Cuando Karlos Arguiñano o Jaume Barberá o tantos otros ciudadanos culpan a los bancos de la magnitud del desastre repiten, a mi modo de ver, el mismo patrón que lo ha causado. La queja fácil. La ausencia de autocrítica. El ‘mourinhismo’. En definitiva, la desconexión de su esencia amorosa. Es cierto, los bancos (o sea, sus accionistas) han hecho el agosto. Es cierto, no hay ningún interés ni valentía en buscar responsables sobre, por ejemplo, la vergonzosa caída de Bankia, o la rocambolesca y megalómana gestión de determinadas obras públicas. Hagamos lo que esté en nuestras manos para desenmascarar a los golfos que nombra Arguiñano. Pero, ojo. Revisemos también nuestro comportamiento compulsivo. Todavía no he visto a ningún empresario o a ningún trabajador dar un paso al frente para reconocer su adicción y entonar un mea culpa. Eso es una señal inequívoca de que el virus sigue muy, pero que muy activo.

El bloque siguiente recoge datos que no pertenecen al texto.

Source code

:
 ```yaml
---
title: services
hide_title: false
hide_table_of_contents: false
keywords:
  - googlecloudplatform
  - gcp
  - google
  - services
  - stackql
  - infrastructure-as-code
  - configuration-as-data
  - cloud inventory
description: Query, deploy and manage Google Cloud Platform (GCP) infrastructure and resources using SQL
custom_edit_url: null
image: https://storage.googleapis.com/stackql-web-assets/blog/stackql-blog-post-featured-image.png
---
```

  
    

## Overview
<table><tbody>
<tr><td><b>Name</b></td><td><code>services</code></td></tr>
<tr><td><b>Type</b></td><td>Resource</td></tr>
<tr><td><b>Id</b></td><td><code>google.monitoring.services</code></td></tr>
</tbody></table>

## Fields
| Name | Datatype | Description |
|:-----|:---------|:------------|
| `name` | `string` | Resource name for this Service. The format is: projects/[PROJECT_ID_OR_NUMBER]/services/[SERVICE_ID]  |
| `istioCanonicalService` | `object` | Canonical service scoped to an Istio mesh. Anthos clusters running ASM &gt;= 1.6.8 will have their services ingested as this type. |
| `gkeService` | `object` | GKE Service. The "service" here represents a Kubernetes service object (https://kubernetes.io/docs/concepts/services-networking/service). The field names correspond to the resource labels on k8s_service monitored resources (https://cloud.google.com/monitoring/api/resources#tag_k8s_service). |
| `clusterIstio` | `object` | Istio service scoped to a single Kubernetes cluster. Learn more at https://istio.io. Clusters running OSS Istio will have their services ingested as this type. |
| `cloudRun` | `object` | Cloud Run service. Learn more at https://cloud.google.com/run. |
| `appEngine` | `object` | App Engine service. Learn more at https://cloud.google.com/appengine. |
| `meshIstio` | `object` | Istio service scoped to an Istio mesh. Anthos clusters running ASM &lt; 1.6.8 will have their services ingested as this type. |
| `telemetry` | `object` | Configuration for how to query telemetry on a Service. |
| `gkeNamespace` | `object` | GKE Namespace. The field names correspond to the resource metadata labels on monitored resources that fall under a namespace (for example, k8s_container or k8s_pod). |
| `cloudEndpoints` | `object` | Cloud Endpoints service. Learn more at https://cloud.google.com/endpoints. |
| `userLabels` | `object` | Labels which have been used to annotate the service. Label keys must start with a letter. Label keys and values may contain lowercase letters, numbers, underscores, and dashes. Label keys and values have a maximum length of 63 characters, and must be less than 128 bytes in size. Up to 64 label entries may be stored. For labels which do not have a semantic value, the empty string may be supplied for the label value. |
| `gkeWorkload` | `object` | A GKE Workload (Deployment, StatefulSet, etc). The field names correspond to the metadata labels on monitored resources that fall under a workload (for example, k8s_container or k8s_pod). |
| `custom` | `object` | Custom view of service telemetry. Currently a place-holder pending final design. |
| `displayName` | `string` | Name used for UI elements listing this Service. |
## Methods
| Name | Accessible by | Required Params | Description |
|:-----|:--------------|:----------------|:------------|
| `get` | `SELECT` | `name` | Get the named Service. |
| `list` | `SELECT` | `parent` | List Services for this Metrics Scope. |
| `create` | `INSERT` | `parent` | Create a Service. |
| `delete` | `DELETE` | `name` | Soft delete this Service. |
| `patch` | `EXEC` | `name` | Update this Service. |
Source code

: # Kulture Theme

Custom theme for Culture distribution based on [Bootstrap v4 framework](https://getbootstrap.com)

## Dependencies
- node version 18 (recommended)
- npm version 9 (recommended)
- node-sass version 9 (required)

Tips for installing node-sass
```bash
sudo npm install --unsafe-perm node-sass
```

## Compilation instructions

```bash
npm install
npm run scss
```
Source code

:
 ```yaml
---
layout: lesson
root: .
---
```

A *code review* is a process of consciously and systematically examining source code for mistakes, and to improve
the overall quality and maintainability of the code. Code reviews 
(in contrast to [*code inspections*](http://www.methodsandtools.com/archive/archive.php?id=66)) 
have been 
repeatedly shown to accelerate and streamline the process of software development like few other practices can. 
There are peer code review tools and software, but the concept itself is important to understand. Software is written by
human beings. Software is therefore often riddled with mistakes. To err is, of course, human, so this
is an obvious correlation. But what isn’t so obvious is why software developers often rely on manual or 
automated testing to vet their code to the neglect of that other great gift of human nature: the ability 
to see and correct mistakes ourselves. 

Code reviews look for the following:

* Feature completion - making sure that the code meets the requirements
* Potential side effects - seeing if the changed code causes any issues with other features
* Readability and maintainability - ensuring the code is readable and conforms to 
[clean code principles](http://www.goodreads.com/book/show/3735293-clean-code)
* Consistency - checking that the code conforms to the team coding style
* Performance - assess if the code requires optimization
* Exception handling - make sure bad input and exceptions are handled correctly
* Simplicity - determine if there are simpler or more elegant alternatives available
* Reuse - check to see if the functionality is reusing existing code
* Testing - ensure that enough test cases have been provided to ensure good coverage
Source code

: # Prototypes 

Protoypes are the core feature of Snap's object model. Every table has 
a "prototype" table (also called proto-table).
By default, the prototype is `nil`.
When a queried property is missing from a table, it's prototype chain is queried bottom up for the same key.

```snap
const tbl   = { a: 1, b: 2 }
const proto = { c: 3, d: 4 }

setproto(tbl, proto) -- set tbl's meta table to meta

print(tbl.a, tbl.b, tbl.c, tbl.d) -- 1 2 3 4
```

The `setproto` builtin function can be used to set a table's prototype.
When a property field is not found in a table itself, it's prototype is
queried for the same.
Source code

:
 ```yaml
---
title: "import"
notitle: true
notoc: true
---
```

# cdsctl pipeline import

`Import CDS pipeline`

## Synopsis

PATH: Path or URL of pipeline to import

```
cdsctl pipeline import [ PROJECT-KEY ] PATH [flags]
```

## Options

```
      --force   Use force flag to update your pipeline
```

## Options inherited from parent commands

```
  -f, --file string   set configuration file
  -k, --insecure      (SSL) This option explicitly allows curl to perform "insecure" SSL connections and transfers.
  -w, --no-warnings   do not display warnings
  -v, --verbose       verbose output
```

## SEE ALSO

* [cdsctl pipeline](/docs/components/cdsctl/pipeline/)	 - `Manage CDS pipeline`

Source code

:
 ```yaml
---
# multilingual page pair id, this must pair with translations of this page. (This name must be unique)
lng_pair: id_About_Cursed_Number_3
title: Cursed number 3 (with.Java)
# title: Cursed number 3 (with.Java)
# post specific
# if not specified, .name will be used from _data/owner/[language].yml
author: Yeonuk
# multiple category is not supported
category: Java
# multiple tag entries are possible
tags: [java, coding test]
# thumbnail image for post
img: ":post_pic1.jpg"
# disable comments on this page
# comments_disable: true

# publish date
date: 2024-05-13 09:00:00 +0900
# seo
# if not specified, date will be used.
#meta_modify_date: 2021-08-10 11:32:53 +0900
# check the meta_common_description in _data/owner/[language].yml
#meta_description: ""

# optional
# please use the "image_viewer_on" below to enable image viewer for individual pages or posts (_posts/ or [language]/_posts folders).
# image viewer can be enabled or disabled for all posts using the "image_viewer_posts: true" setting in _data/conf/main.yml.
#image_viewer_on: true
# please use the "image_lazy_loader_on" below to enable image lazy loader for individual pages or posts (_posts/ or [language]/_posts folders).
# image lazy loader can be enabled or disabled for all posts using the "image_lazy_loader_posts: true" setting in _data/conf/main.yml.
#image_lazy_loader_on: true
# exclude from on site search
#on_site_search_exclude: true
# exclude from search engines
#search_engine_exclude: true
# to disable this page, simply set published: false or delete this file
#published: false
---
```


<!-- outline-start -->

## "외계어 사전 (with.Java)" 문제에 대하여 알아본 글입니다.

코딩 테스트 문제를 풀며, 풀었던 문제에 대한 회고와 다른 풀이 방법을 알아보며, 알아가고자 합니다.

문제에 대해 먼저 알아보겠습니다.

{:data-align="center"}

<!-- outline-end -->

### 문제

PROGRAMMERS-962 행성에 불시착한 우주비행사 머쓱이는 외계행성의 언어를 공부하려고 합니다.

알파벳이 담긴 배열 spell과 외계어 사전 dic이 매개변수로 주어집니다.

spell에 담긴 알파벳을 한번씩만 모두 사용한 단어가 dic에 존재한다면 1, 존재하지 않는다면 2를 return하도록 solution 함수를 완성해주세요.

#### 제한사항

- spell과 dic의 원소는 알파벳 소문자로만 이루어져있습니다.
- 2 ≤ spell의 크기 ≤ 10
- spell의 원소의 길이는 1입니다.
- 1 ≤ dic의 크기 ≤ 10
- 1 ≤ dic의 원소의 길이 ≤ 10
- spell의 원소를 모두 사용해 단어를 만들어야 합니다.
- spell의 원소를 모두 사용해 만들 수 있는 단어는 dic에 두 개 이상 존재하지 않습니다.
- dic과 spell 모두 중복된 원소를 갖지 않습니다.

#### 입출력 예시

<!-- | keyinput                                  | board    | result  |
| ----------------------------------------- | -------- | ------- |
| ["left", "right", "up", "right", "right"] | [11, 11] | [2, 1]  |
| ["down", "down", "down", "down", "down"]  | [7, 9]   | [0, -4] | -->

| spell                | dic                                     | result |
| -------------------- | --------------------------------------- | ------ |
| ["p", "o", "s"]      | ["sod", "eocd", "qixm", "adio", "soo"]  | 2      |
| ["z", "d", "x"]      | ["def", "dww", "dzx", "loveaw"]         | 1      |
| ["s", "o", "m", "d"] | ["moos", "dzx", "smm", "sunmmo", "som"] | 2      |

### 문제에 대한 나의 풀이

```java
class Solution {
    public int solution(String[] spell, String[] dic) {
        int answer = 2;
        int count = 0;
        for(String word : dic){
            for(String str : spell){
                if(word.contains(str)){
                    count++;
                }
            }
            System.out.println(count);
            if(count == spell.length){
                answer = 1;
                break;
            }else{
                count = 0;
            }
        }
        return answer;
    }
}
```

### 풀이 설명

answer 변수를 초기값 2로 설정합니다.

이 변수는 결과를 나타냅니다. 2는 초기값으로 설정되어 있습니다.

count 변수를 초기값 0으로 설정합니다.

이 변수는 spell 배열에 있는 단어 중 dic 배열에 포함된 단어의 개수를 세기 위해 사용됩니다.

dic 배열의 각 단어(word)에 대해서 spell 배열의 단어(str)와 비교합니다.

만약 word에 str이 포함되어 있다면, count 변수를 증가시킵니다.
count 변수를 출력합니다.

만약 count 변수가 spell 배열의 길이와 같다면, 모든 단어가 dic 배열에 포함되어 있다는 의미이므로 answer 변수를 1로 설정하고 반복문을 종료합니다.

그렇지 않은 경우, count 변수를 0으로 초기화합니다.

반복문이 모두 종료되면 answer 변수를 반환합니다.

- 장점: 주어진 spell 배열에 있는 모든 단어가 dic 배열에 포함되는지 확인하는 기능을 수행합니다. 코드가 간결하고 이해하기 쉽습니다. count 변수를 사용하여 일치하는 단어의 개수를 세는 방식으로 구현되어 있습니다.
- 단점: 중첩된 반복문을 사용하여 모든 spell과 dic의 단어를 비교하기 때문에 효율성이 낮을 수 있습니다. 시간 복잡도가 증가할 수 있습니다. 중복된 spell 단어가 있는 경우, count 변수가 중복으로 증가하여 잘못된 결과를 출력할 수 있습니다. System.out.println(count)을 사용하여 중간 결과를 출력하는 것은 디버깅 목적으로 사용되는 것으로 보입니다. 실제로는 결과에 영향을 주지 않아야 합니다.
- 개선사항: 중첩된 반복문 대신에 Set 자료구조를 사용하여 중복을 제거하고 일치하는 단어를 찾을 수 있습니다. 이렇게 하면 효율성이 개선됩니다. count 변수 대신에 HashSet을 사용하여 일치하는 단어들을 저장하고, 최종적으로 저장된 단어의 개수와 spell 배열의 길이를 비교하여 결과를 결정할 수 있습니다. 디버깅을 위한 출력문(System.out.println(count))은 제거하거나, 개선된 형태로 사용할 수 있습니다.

¿Una vacuna? La Revolución Individual. El Consumo Consciente. La reconexión con nuestra esencia amorosa, humilde, generosa. Desde ese lugar se me hace difícil el contagio, por más seductora que sea la propuesta exterior. Si nos aferramos al centro, al Amor seremos incapaces de caer en la tentación y prender la cerilla . Al contrario, Él se encargará de proveernos del valor necesario para negarle el voto al político inconsciente y cerrarle la puerta a la especulación. El Amor será también quien nos señalará la ubicación de la parcela más fértil del bosque donde plantaremos y cultivaremos la semilla que proveerá el alimento para nuestra subsistencia. Ya lo dijo Clarissa Pinkola, “Ser nosotros mismos nos causa ser exilados por muchos otros. Sin embargo, cumplir con lo que otros quieren nos causa exilarnos de nosotros mismos.”
(*) Con toda la cautela y duda con que, desafortunadamente, hay que utilizar los datos oficiales publicados.